Idiopathic intracranial hypertension is a neurological syndrome determined by a rise in intracranial pressure without a detectable cause. Course and prognosis may be changeable, requiring a multidisciplinary approach for its diagnosis and management. Although its precise pathogenesis is still unknown, many studies have been carried out to define the possible causal and associated factors, such as retinoids, steroid hormones, body mass index and recent weight gains, cytokines and adipokines levels. The clinical presentation can be variable including chronic headache, disturbance of vision, diplopia and tinnitus. Even if papilloedema is considered the most specific sign, it could not be observed in more than 5% of patients during the evaluation of the fundus oculi. Neuroradiological signs acquire greater importance in patients who do not present papilloedema and may suggest the diagnosis of idiopathic intracranial hypertension. Other assessments can be useful in the diagnostic process, such as optical coherence tomography, visual evoked potentials, ocular ultrasonography and fundus fluorescein angiography and autofluorescence. Nonetheless, cerebrospinal fluid pressure measurement is required to establish a definite diagnosis. Management may be different, since surgical procedures or lumbar punctures are often required when symptoms develop rapidly leading to a loss of visual function. Apart from these cases, patients can be treated with a pharmacological approach and low-calorie diet, but they also need to be monitored over time since relapses years later are not uncommon.

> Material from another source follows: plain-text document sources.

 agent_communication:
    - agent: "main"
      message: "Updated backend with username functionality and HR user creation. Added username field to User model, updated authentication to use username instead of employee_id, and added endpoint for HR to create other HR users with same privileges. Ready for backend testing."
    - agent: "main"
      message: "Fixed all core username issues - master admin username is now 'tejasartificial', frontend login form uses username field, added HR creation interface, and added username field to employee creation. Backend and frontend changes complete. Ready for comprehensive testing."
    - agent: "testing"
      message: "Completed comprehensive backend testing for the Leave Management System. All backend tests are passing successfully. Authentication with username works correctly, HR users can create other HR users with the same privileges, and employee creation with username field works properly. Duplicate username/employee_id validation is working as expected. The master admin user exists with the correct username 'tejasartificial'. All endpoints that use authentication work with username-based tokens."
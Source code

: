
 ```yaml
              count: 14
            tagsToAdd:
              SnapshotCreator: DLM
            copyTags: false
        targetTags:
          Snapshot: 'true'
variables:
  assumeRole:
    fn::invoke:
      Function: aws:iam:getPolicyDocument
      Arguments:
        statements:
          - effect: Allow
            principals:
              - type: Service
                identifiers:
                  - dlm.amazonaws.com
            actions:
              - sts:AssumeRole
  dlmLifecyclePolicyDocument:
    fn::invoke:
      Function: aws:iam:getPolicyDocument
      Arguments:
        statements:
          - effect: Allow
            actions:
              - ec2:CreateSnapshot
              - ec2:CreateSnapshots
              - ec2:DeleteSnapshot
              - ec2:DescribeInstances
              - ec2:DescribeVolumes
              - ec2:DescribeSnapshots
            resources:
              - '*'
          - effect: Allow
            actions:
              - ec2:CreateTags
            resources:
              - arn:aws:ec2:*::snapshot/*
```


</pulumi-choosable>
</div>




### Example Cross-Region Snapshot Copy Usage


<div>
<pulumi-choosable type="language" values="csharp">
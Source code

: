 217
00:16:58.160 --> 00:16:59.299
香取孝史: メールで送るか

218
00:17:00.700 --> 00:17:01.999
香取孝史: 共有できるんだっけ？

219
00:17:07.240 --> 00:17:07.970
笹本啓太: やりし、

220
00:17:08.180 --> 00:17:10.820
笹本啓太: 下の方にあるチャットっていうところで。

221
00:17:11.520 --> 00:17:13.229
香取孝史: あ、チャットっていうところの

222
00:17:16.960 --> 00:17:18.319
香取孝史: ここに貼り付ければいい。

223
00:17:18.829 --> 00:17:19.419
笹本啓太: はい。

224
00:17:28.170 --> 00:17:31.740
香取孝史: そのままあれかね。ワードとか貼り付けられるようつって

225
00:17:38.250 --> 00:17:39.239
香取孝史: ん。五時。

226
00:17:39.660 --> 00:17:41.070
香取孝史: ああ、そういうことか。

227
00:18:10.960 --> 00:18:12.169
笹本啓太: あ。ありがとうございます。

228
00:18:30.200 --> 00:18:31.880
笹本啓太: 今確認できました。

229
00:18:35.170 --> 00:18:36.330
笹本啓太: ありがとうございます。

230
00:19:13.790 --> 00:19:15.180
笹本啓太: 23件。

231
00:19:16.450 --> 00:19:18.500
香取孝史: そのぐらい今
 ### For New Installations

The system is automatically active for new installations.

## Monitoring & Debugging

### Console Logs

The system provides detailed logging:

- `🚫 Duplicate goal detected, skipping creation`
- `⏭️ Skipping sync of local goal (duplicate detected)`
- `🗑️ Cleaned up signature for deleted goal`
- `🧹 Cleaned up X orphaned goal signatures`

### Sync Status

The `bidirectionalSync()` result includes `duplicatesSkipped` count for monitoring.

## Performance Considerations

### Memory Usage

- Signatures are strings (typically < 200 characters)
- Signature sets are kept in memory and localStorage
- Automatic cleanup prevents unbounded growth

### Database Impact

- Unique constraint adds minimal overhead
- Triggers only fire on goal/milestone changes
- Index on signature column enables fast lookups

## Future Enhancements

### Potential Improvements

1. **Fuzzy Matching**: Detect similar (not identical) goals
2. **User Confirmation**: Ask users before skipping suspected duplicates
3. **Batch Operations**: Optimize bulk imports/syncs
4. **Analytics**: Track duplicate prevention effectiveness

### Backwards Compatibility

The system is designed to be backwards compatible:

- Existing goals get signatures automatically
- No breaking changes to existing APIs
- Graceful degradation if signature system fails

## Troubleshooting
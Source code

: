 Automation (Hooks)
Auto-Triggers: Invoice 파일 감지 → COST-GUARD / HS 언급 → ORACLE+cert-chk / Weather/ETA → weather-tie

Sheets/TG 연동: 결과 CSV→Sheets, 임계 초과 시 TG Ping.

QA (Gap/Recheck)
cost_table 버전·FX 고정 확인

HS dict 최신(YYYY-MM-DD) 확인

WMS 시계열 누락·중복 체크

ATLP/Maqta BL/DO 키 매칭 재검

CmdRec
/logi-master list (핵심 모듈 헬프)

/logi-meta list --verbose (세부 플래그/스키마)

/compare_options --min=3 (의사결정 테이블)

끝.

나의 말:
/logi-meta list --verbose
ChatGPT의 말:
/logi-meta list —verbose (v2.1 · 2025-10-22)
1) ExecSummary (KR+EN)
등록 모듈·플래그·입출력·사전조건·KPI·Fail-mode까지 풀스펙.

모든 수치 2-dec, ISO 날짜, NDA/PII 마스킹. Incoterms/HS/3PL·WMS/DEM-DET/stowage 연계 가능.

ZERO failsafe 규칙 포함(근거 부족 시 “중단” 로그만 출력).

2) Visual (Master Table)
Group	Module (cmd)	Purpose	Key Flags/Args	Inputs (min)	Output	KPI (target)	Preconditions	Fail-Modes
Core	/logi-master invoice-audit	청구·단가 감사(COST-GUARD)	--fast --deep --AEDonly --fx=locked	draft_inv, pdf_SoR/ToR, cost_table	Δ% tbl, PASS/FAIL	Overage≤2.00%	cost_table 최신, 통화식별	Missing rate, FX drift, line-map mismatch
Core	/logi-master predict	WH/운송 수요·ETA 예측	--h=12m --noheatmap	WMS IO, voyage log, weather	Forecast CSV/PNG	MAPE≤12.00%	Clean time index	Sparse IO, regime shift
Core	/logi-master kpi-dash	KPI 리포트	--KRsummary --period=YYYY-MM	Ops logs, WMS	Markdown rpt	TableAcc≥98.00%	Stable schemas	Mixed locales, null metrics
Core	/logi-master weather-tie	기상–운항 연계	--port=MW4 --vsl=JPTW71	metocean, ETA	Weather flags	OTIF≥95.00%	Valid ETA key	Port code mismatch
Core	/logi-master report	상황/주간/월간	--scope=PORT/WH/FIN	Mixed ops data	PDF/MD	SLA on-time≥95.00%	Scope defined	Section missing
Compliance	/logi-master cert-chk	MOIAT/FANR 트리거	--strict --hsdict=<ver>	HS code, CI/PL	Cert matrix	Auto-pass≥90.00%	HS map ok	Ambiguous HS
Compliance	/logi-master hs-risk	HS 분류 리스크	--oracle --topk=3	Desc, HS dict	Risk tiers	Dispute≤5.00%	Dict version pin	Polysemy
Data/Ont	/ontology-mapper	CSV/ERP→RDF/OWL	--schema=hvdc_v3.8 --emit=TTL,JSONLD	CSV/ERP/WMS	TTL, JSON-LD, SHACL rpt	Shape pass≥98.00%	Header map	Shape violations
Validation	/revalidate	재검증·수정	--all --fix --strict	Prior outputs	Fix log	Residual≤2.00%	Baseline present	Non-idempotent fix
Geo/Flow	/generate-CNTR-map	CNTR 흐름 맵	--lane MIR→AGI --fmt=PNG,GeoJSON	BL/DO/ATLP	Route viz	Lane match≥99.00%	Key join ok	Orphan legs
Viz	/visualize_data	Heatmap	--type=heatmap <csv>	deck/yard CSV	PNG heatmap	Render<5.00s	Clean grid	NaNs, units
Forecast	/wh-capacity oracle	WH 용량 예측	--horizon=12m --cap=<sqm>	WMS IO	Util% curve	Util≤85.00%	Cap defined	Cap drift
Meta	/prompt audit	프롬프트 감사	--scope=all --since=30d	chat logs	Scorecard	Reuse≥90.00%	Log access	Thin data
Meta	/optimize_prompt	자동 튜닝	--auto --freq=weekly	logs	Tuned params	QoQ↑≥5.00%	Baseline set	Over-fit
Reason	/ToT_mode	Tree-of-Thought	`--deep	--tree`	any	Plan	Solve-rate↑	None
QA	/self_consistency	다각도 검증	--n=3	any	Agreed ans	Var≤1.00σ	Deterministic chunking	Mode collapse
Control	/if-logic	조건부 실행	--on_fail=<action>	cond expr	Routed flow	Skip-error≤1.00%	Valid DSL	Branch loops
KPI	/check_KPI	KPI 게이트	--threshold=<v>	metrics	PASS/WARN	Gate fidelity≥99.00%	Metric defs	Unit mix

特发性颅内高压是一种神经系统综合征，由颅内压升高而无法检测到原因。病程和预后可能会发生变化，需要多学科方法进行诊断和管理。虽然其确切的发病机制仍然未知，但已经进行了许多研究来确定可能的病因和相关因素，例如类视黄醇、类固醇激素、体重指数和最近的体重增加、细胞因子和脂肪因子水平。临床表现多种多样，包括慢性头痛、视力障碍、复视和耳鸣。即使视乳头水肿被认为是最特异的体征，在眼底评估期间，也有超过 5% 的患者无法观察到视乳头水肿。神经放射学体征在没有出现视乳头水肿的患者中变得更加重要，并且可能提示特发性颅内高压的诊断。其他评估可用于诊断过程，例如光学相干断层扫描、视觉诱发电位、眼部超声检查和眼底荧光素血管造影和自发荧光。尽管如此，仍需要测量脑脊液压力来确定诊断。管理可能会有所不同，因为当症状迅速发展导致视觉功能丧失时，通常需要进行外科手术或腰椎穿刺。除了这些病例，患者可以通过药物治疗和低热量饮食进行治疗，但也需要随着时间的推移进行监测，因为多年后复发的情况并不少见。